**Task requirements**
Beneath this task is a listing. State how many of its lines include the string "multi", giving nothing but the number.

**Data shown**

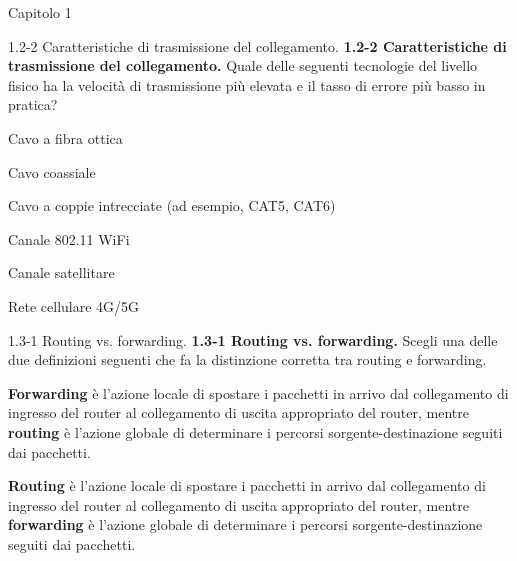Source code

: \documentclass[a4paper]{article}
\begin{document}
\begin{quiz}{Capitolo 1}
\begin{multi}[points=1,shuffle=true]{1.2-2 Caratteristiche di trasmissione del collegamento.}
\textbf{1.2-2 Caratteristiche di trasmissione del collegamento.}
Quale delle seguenti tecnologie del livello fisico ha la velocità di trasmissione più elevata e il tasso di errore più basso in pratica?
\item* Cavo a fibra ottica
\item Cavo coassiale
\item Cavo a coppie intrecciate (ad esempio, CAT5, CAT6)
\item Canale 802.11 WiFi
\item Canale satellitare
\item Rete cellulare 4G/5G
\end{multi}

\begin{multi}[points=1,shuffle=true]{1.3-1 Routing vs. forwarding.}
\textbf{1.3-1 Routing vs. forwarding.}
Scegli una delle due definizioni seguenti che fa la distinzione corretta tra routing e forwarding.
\item* \textbf{Forwarding} è l'azione locale di spostare i pacchetti in arrivo dal collegamento di ingresso del router al collegamento di uscita appropriato del router, mentre \textbf{routing} è l'azione globale di determinare i percorsi sorgente-destinazione seguiti dai pacchetti.
\item \textbf{Routing} è l'azione locale di spostare i pacchetti in arrivo dal collegamento di ingresso del router al collegamento di uscita appropriato del router, mentre \textbf{forwarding} è l'azione globale di determinare i percorsi sorgente-destinazione seguiti dai pacchetti.
\end{multi}


\end{quiz}
\end{document}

**Answer section**
4